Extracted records

....

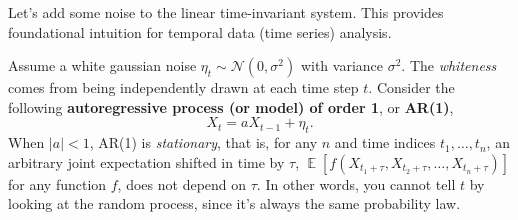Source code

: \documentclass[a4paper,11pt]{exam}
\DeclareMathOperator*{\E}{\mathbb{E}} %
\newcommand{\system}[2]{\mathcal{#1}\left[ #2 \right]}
\begin{document}
\begin{questions}

Let's add some noise to the linear time-invariant system.
This provides foundational intuition for temporal data (time series) analysis.

\question Assume a white gaussian noise $\eta_t \sim \mathcal{N}(0, \sigma^2)$ with variance $\sigma^2$.
The \textit{whiteness} comes from being independently drawn at each time step $t$.
Consider the following \textbf{autoregressive process (or model) of order 1}, or \textbf{AR(1)},
\begin{equation}\label{eq:ar1}
    X_t = a X_{t-1} + \eta_t.
\end{equation}
When $|a| < 1$, AR(1) is \emph{stationary}, that is, for any $n$ and time indices $t_1, \ldots, t_n$, an arbitrary joint expectation shifted in time by $\tau$, $\E[f(X_{t_1+\tau}, X_{t_2+\tau}, \ldots, X_{t_n+\tau})]$ for any function $f$, does not depend on $\tau$.
In other words, you cannot tell $t$ by looking at the random process, since it's always the same probability law.

\end{questions}
\end{document}
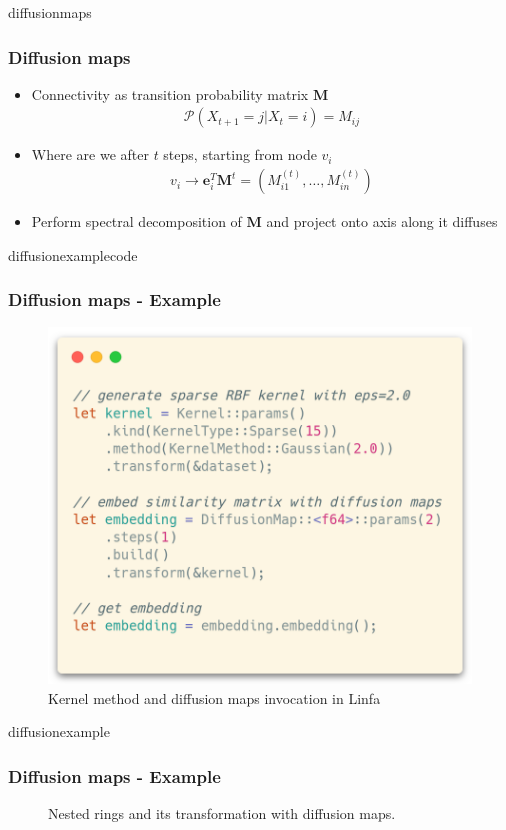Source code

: \documentclass[xcolor=x11names,compress]{beamer}
\begin{document}
\begin{frame}{diffusionmaps}
    \frametitle{Diffusion maps}

    \begin{itemize}
        \item<1-> Connectivity as transition probability matrix $\mathbf{M}$
            \begin{align}
                \mathcal{P}(X_{t+1}=j|X_t=i) = M_{ij}
            \end{align}
        \item<2-> Where are we after $t$ steps, starting from node $v_i$
            \begin{align}
                v_i \to \mathbf{e}_i^T\mathbf{M}^t = (M_{i1}^{(t)},\dots,M_{in}^{(t)})
            \end{align}
        \item<3-> Perform spectral decomposition of $\mathbf{M}$ and project onto axis along it diffuses
    \end{itemize}
\end{frame}

\begin{frame}{diffusionexamplecode}
    \frametitle{Diffusion maps - Example}

    \begin{figure}[ht]
        \centering
        \includegraphics[width=0.5\linewidth]{images/diffusion_code.png}
        \caption{Kernel method and diffusion maps invocation in Linfa}%
    \end{figure}
\end{frame}

\begin{frame}{diffusionexample}
    \frametitle{Diffusion maps - Example}

    \begin{figure}[ht]
        \centering
        \subfloat[Original]{\resizebox{0.45\linewidth}{!}{}}
        \subfloat[Embedded]{\resizebox{0.45\linewidth}{!}{}}
        \caption{Nested rings and its transformation with diffusion maps.}%
    \end{figure}
\end{frame}
\end{document}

....

When a line in the records contains the string "linewidth", it counts; state how many lines count, with no other words.

• _RESPONSE AREA_: 3